*** Excerpted data Section Begins ***

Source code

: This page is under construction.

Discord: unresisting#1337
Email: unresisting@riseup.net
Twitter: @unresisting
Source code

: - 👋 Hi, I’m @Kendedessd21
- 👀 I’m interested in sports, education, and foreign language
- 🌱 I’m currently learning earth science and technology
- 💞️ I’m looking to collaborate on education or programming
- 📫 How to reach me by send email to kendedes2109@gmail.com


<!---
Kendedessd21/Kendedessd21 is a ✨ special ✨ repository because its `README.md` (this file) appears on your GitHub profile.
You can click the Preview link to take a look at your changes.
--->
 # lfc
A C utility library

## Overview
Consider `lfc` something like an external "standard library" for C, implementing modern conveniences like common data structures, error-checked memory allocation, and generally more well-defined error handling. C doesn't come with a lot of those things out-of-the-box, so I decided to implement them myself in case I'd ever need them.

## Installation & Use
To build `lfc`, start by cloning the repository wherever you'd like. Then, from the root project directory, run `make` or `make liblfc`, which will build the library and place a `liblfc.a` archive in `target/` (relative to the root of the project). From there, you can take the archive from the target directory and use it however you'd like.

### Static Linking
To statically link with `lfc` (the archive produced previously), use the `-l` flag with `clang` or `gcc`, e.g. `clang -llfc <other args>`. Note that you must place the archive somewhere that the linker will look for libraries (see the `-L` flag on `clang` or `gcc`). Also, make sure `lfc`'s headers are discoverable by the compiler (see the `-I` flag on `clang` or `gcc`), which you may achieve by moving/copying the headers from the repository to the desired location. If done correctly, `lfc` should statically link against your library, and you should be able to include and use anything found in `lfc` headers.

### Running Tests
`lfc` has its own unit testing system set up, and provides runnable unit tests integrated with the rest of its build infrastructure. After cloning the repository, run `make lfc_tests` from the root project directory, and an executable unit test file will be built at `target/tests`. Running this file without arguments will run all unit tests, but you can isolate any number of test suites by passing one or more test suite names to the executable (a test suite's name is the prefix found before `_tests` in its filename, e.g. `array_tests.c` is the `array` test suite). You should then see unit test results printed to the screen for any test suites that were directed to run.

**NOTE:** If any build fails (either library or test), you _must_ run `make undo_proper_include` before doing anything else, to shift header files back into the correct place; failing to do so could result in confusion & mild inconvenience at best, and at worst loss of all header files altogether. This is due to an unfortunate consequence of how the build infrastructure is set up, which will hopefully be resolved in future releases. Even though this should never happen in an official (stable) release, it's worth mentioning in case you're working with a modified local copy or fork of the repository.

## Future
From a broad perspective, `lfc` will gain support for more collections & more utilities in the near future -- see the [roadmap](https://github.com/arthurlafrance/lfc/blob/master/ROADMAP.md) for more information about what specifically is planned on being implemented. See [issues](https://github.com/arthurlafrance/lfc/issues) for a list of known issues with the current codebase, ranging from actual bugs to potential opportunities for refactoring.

*** Excerpted data Section Ends ***

* [Work task]
In the entries above, find each line with the word "take" and return it.

* [Finished exercise]
You can click the Preview link to take a look at your changes.
To build `lfc`, start by cloning the repository wherever you'd like. Then, from the root project directory, run `make` or `make liblfc`, which will build the library and place a `liblfc.a` archive in `target/` (relative to the root of the project). From there, you can take the archive from the target directory and use it however you'd like.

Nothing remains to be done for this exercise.